About:
"Reader-based poetry" might sound as redundant as the medical field known as "patient care," but, sadly, that is not the case. Our gathering will have as its starting point the poet's duty to engage and sustain the attention of a reader. How this duty may be happily discharged to the benefit of both parties will be the subject of much of our discussion. The vital connection between form and pleasure will be stressed. Poems will be subjected to sharpening. Exercises will be provided. A good time will be had.
Notes: This is a three day workshop, Monday–Wednesday.
Requirements:
This workshop is sold out, but we are accepting submissions for a waiting list. Please email
mail@kwls.org for more details.
Biography:
Billy Collins was born in 1941 in New York City. He received a bachelor's degree from the College of the Holy Cross, and master's and doctorate degrees from the University of California-Riverside. He is a two-term United States Poet Laureate, New York State Poet, and the author of eight collections of poetry. Collins has been called "the most popular poet in America" by
The New York Times, and his most recent book,
Ballistics, has spent more than 18 months on the Poetry Foundation's best sellers list, where his previous book,
The Trouble with Poetry, appeared for more than 2 years.

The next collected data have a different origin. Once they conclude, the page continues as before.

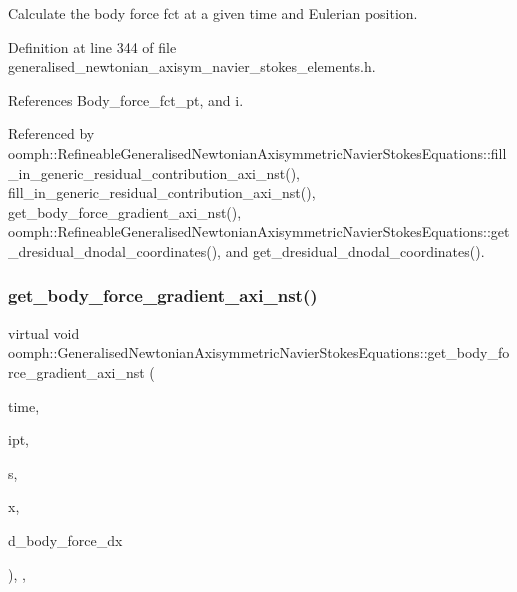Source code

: Calculate the body force fct at a given time and Eulerian position. 



Definition at line 344 of file generalised\+\_\+newtonian\+\_\+axisym\+\_\+navier\+\_\+stokes\+\_\+elements.\+h.



References Body\+\_\+force\+\_\+fct\+\_\+pt, and i.



Referenced by oomph\+::\+Refineable\+Generalised\+Newtonian\+Axisymmetric\+Navier\+Stokes\+Equations\+::fill\+\_\+in\+\_\+generic\+\_\+residual\+\_\+contribution\+\_\+axi\+\_\+nst(), fill\+\_\+in\+\_\+generic\+\_\+residual\+\_\+contribution\+\_\+axi\+\_\+nst(), get\+\_\+body\+\_\+force\+\_\+gradient\+\_\+axi\+\_\+nst(), oomph\+::\+Refineable\+Generalised\+Newtonian\+Axisymmetric\+Navier\+Stokes\+Equations\+::get\+\_\+dresidual\+\_\+dnodal\+\_\+coordinates(), and get\+\_\+dresidual\+\_\+dnodal\+\_\+coordinates().

\mbox{\label{classoomph_1_1GeneralisedNewtonianAxisymmetricNavierStokesEquations_afa05d1b987360f333b38aea67991f732}} 
\subsubsection{\texorpdfstring{get\+\_\+body\+\_\+force\+\_\+gradient\+\_\+axi\+\_\+nst()}{get\_body\_force\_gradient\_axi\_nst()}}
{\footnotesize\ttfamily virtual void oomph\+::\+Generalised\+Newtonian\+Axisymmetric\+Navier\+Stokes\+Equations\+::get\+\_\+body\+\_\+force\+\_\+gradient\+\_\+axi\+\_\+nst (\begin{DoxyParamCaption}\item[{const double \&}]{time,  }\item[{const unsigned \&}]{ipt,  }\item[{const \hyperlink{classoomph_1_1Vector}{Vector}$<$ double $>$ \&}]{s,  }\item[{const \hyperlink{classoomph_1_1Vector}{Vector}$<$ double $>$ \&}]{x,  }\item[{\hyperlink{classoomph_1_1DenseMatrix}{Dense\+Matrix}$<$ double $>$ \&}]{d\+\_\+body\+\_\+force\+\_\+dx }\end{DoxyParamCaption})\hspace{0.3cm}{\ttfamily [inline]}, {\ttfamily [protected]}, {\ttfamily [virtual]}}



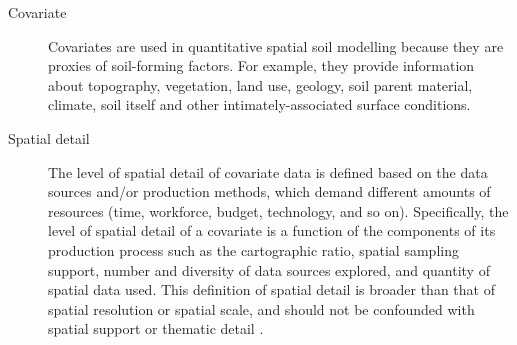 


\begin{description}
 \item[Covariate] Covariates are used in quantitative spatial soil modelling because they are 
 proxies of soil-forming factors. For example, they provide information about topography, 
 vegetation, land use, geology, soil parent material, climate, soil itself and other 
 intimately-associated surface conditions.
 
 \item[Spatial detail] The level of spatial detail of covariate data is defined based on the data 
 sources and/or production methods, which demand different amounts of resources (time, workforce, 
 budget, technology, and so on). Specifically, the level of spatial detail of a covariate is a 
 function of the components of its production process such as the cartographic ratio, spatial 
 sampling support, number and diversity of data sources explored, and quantity of spatial data used. 
 This definition of spatial detail is broader than that of spatial resolution or spatial scale, and 
 should not be confounded with spatial support \cite{WebsterEtAl2007} or thematic detail 
 \cite{Rossiter2000}.
\end{description}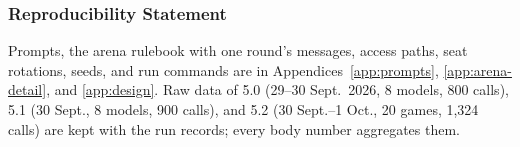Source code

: 






\subsubsection*{Reproducibility Statement}
Prompts, the arena rulebook with one round's messages, access paths, seat rotations, seeds, and run commands are in Appendices~\ref{app:prompts}, \ref{app:arena-detail}, and \ref{app:design}. Raw data of 5.0 (29--30 Sept.\ 2026, 8 models, 800 calls), 5.1 (30 Sept., 8 models, 900 calls), and 5.2 (30 Sept.--1 Oct., 20 games, 1,324 calls) are kept with the run records; every body number aggregates them.

\clearpage



\clearpage
\appendix

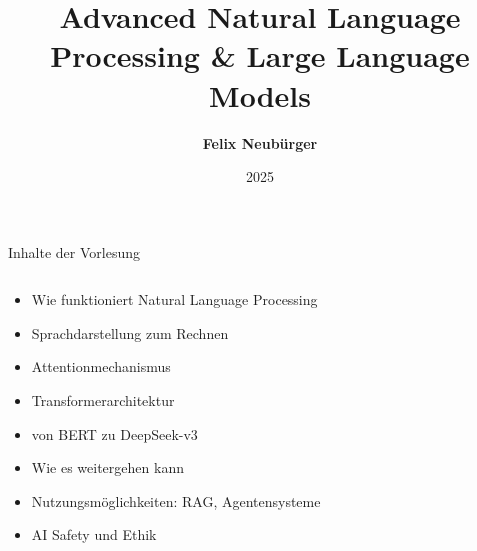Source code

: \documentclass[aspectratio=1610, xcolor=dvipsnames, 9pt]{beamer}
\title{Advanced Natural Language Processing \& Large Language Models}
\author[F.~Neubürger]{ \textbf{Felix Neubürger}}
\institute[I \& W]{Fachhochschule Südwestfalen, Ingenieurs- \& Wirtschaftswissenschaften}
\date{2025}
\begin{document}
\maketitle

\begin{frame}{Inhalte der Vorlesung}
  \begin{columns}
    \begin{column}{1\textwidth}
      \begin{itemize}
        \item Wie funktioniert Natural Language Processing\newline
        \item Sprachdarstellung zum Rechnen \newline
        \item Attentionmechanismus \newline
        \item Transformerarchitektur  \newline
        \item von BERT zu DeepSeek-v3 \newline 
        \item Wie es weitergehen kann \newline
        \item Nutzungsmöglichkeiten: RAG, Agentensysteme \newline
        \item AI Safety und Ethik
      \end{itemize}
    \end{column}
    \begin{column}{0\textwidth}
    \end{column}
  \end{columns}
\end{frame}
\end{document}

Collins's previous books include
Nine Horses; Sailing Alone Around the Room; Picnic, Lightning; The Art of Drowning; The Apple That Astonished Paris; and
Questions About Angels, which was selected by Edward Hirsch for the National Poetry Series. His poetry has frequently appeared in anthologies including
The Best American Poetry, textbooks, and periodicals including
Poetry, The American Poetry Review, The American Scholar, Harper's, The Paris Review, and
The New Yorker. He is the editor of
Bright Wings: An Illustrated Anthology of Bird Poems (illustrated by David Sibley), and he contributed an introduction to the recent reissue of Richard Brautigan's
Trout Fishing in America.
Collins has received fellowships from the New York Foundation for the Arts, The National Endowment for the Arts, and the Guggenheim Foundation, and has won the Mark Twain Prize, the Bess Hokin Prize, the Frederick Bock Prize, the Oscar Blumenthal Prize, and the Levinson Prize– all awarded by
Poetry magazine. In 1992 he was chosen by the New York Public Library to serve as a "Literary Lion." With the Library of Congress, he established Poetry 180, a teaching aid for high school students founded on the belief that "poems can inspire and make us think about what it means to be a member of the human race."
Today, Collins is a Distinguished Professor of English at Lehman College (CUNY) and a Distinguished Fellow at the Winter Park Institute of Rollins College. He divides his time between New York and Winter Park, Florida.